WHAT YOU ARE ASKED TO DO |
The response should be an exact repetition of all the entries.

TASK INPUT |
+ + + +
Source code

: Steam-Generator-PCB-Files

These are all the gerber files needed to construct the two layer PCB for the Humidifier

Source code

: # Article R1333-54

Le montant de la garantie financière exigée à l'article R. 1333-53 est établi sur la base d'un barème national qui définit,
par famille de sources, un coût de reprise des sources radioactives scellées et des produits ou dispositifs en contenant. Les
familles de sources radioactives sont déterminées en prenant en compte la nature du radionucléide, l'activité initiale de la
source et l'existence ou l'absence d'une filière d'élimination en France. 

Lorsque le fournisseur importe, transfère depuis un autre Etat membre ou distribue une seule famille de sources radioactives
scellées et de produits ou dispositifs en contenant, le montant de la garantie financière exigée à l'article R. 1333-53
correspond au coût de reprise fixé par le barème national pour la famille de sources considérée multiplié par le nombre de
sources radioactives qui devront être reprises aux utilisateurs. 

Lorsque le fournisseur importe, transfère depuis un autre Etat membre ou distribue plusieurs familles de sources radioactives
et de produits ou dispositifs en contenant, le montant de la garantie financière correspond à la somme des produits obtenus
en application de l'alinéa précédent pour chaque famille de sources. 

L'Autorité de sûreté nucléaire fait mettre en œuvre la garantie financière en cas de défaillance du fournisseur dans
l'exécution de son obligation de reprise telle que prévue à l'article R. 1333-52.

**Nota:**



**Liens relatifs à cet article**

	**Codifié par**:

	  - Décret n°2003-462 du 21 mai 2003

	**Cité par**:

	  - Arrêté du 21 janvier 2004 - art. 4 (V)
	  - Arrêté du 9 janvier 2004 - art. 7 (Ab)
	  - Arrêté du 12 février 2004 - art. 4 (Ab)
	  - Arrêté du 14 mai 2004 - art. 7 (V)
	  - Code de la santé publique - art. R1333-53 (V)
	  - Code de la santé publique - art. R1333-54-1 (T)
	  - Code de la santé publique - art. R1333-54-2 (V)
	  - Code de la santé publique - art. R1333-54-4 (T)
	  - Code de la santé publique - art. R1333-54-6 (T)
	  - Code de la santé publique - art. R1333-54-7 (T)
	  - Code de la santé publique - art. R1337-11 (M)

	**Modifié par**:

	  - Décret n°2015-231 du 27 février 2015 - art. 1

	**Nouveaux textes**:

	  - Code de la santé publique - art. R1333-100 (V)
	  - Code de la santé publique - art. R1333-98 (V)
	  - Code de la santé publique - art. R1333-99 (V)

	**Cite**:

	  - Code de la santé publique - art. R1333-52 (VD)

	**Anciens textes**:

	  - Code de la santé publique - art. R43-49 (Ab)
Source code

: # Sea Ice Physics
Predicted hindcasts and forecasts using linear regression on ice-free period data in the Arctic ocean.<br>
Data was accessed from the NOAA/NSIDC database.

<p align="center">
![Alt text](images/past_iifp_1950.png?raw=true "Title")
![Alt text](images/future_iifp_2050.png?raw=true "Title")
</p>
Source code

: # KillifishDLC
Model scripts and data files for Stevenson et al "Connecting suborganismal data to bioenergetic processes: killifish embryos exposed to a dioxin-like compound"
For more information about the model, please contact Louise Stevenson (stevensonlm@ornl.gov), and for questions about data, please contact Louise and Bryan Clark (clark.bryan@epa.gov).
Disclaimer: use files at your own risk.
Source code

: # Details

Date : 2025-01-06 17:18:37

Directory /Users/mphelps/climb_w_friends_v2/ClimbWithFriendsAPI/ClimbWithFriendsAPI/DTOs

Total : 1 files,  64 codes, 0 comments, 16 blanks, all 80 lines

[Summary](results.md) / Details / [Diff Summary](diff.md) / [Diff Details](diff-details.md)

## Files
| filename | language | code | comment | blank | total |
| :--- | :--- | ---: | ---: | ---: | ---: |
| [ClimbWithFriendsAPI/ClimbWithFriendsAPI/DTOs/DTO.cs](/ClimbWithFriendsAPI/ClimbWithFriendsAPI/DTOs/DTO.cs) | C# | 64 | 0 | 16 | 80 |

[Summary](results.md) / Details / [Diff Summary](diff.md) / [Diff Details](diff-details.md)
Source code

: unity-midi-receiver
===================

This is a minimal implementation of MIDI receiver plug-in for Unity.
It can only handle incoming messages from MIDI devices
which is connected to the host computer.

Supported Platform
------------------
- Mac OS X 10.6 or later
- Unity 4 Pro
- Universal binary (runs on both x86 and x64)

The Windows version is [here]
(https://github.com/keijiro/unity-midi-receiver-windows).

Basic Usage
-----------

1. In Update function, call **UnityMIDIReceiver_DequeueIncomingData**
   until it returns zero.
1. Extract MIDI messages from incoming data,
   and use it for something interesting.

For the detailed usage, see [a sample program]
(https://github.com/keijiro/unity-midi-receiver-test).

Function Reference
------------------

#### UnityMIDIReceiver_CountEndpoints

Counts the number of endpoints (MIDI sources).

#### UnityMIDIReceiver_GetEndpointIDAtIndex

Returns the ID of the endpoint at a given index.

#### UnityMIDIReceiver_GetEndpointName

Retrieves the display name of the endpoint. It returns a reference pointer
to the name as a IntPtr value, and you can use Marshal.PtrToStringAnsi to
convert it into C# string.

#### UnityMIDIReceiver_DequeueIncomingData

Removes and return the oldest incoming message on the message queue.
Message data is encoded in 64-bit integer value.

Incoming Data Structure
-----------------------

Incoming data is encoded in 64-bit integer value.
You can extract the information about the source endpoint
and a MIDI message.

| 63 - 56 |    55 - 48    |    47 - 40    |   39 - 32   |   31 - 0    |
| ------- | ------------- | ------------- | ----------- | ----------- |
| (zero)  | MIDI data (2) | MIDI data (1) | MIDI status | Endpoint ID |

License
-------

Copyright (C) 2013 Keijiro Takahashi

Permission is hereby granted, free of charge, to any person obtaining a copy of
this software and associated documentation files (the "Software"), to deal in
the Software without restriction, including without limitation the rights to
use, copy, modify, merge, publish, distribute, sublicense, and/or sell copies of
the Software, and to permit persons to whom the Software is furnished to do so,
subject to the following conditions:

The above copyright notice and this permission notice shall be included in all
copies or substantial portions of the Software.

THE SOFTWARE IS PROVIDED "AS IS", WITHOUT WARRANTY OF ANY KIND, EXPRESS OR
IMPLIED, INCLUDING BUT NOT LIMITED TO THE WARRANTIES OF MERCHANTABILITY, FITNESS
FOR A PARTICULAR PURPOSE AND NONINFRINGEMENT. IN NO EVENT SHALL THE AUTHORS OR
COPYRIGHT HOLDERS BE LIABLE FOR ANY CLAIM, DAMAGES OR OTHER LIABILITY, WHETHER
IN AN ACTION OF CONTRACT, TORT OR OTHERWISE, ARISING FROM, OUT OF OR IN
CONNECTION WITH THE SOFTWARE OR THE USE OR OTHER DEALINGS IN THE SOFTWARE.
+ + + +
ANSWER TO THIS TASK |
Source code

: Steam-Generator-PCB-Files

These are all the gerber files needed to construct the two layer PCB for the Humidifier

Source code

: # Article R1333-54

Le montant de la garantie financière exigée à l'article R. 1333-53 est établi sur la base d'un barème national qui définit,
par famille de sources, un coût de reprise des sources radioactives scellées et des produits ou dispositifs en contenant. Les
familles de sources radioactives sont déterminées en prenant en compte la nature du radionucléide, l'activité initiale de la
source et l'existence ou l'absence d'une filière d'élimination en France. 

Lorsque le fournisseur importe, transfère depuis un autre Etat membre ou distribue une seule famille de sources radioactives
scellées et de produits ou dispositifs en contenant, le montant de la garantie financière exigée à l'article R. 1333-53
correspond au coût de reprise fixé par le barème national pour la famille de sources considérée multiplié par le nombre de
sources radioactives qui devront être reprises aux utilisateurs. 

Lorsque le fournisseur importe, transfère depuis un autre Etat membre ou distribue plusieurs familles de sources radioactives
et de produits ou dispositifs en contenant, le montant de la garantie financière correspond à la somme des produits obtenus
en application de l'alinéa précédent pour chaque famille de sources. 

L'Autorité de sûreté nucléaire fait mettre en œuvre la garantie financière en cas de défaillance du fournisseur dans
l'exécution de son obligation de reprise telle que prévue à l'article R. 1333-52.

**Nota:**



**Liens relatifs à cet article**

	**Codifié par**:

	  - Décret n°2003-462 du 21 mai 2003

	**Cité par**:

	  - Arrêté du 21 janvier 2004 - art. 4 (V)
	  - Arrêté du 9 janvier 2004 - art. 7 (Ab)
	  - Arrêté du 12 février 2004 - art. 4 (Ab)
	  - Arrêté du 14 mai 2004 - art. 7 (V)
	  - Code de la santé publique - art. R1333-53 (V)
	  - Code de la santé publique - art. R1333-54-1 (T)
	  - Code de la santé publique - art. R1333-54-2 (V)
	  - Code de la santé publique - art. R1333-54-4 (T)
	  - Code de la santé publique - art. R1333-54-6 (T)
	  - Code de la santé publique - art. R1333-54-7 (T)
	  - Code de la santé publique - art. R1337-11 (M)

	**Modifié par**:

	  - Décret n°2015-231 du 27 février 2015 - art. 1

	**Nouveaux textes**:

	  - Code de la santé publique - art. R1333-100 (V)
	  - Code de la santé publique - art. R1333-98 (V)
	  - Code de la santé publique - art. R1333-99 (V)

	**Cite**:

	  - Code de la santé publique - art. R1333-52 (VD)

	**Anciens textes**:

	  - Code de la santé publique - art. R43-49 (Ab)
Source code

: # Sea Ice Physics
Predicted hindcasts and forecasts using linear regression on ice-free period data in the Arctic ocean.<br>
Data was accessed from the NOAA/NSIDC database.

<p align="center">
![Alt text](images/past_iifp_1950.png?raw=true "Title")
![Alt text](images/future_iifp_2050.png?raw=true "Title")
</p>
Source code

: # KillifishDLC
Model scripts and data files for Stevenson et al "Connecting suborganismal data to bioenergetic processes: killifish embryos exposed to a dioxin-like compound"
For more information about the model, please contact Louise Stevenson (stevensonlm@ornl.gov), and for questions about data, please contact Louise and Bryan Clark (clark.bryan@epa.gov).
Disclaimer: use files at your own risk.
Source code

: # Details

Date : 2025-01-06 17:18:37

Directory /Users/mphelps/climb_w_friends_v2/ClimbWithFriendsAPI/ClimbWithFriendsAPI/DTOs

Total : 1 files,  64 codes, 0 comments, 16 blanks, all 80 lines

[Summary](results.md) / Details / [Diff Summary](diff.md) / [Diff Details](diff-details.md)

## Files
| filename | language | code | comment | blank | total |
| :--- | :--- | ---: | ---: | ---: | ---: |
| [ClimbWithFriendsAPI/ClimbWithFriendsAPI/DTOs/DTO.cs](/ClimbWithFriendsAPI/ClimbWithFriendsAPI/DTOs/DTO.cs) | C# | 64 | 0 | 16 | 80 |

[Summary](results.md) / Details / [Diff Summary](diff.md) / [Diff Details](diff-details.md)
Source code

: unity-midi-receiver
===================

This is a minimal implementation of MIDI receiver plug-in for Unity.
It can only handle incoming messages from MIDI devices
which is connected to the host computer.

Supported Platform
------------------
- Mac OS X 10.6 or later
- Unity 4 Pro
- Universal binary (runs on both x86 and x64)

The Windows version is [here]
(https://github.com/keijiro/unity-midi-receiver-windows).

Basic Usage
-----------

1. In Update function, call **UnityMIDIReceiver_DequeueIncomingData**
   until it returns zero.
1. Extract MIDI messages from incoming data,
   and use it for something interesting.

For the detailed usage, see [a sample program]
(https://github.com/keijiro/unity-midi-receiver-test).

Function Reference
------------------

#### UnityMIDIReceiver_CountEndpoints

Counts the number of endpoints (MIDI sources).

#### UnityMIDIReceiver_GetEndpointIDAtIndex

Returns the ID of the endpoint at a given index.

#### UnityMIDIReceiver_GetEndpointName

Retrieves the display name of the endpoint. It returns a reference pointer
to the name as a IntPtr value, and you can use Marshal.PtrToStringAnsi to
convert it into C# string.

#### UnityMIDIReceiver_DequeueIncomingData

Removes and return the oldest incoming message on the message queue.
Message data is encoded in 64-bit integer value.

Incoming Data Structure
-----------------------

Incoming data is encoded in 64-bit integer value.
You can extract the information about the source endpoint
and a MIDI message.

| 63 - 56 |    55 - 48    |    47 - 40    |   39 - 32   |   31 - 0    |
| ------- | ------------- | ------------- | ----------- | ----------- |
| (zero)  | MIDI data (2) | MIDI data (1) | MIDI status | Endpoint ID |

License
-------

Copyright (C) 2013 Keijiro Takahashi

Permission is hereby granted, free of charge, to any person obtaining a copy of
this software and associated documentation files (the "Software"), to deal in
the Software without restriction, including without limitation the rights to
use, copy, modify, merge, publish, distribute, sublicense, and/or sell copies of
the Software, and to permit persons to whom the Software is furnished to do so,
subject to the following conditions:

The above copyright notice and this permission notice shall be included in all
copies or substantial portions of the Software.

THE SOFTWARE IS PROVIDED "AS IS", WITHOUT WARRANTY OF ANY KIND, EXPRESS OR
IMPLIED, INCLUDING BUT NOT LIMITED TO THE WARRANTIES OF MERCHANTABILITY, FITNESS
FOR A PARTICULAR PURPOSE AND NONINFRINGEMENT. IN NO EVENT SHALL THE AUTHORS OR
COPYRIGHT HOLDERS BE LIABLE FOR ANY CLAIM, DAMAGES OR OTHER LIABILITY, WHETHER
IN AN ACTION OF CONTRACT, TORT OR OTHERWISE, ARISING FROM, OUT OF OR IN
CONNECTION WITH THE SOFTWARE OR THE USE OR OTHER DEALINGS IN THE SOFTWARE.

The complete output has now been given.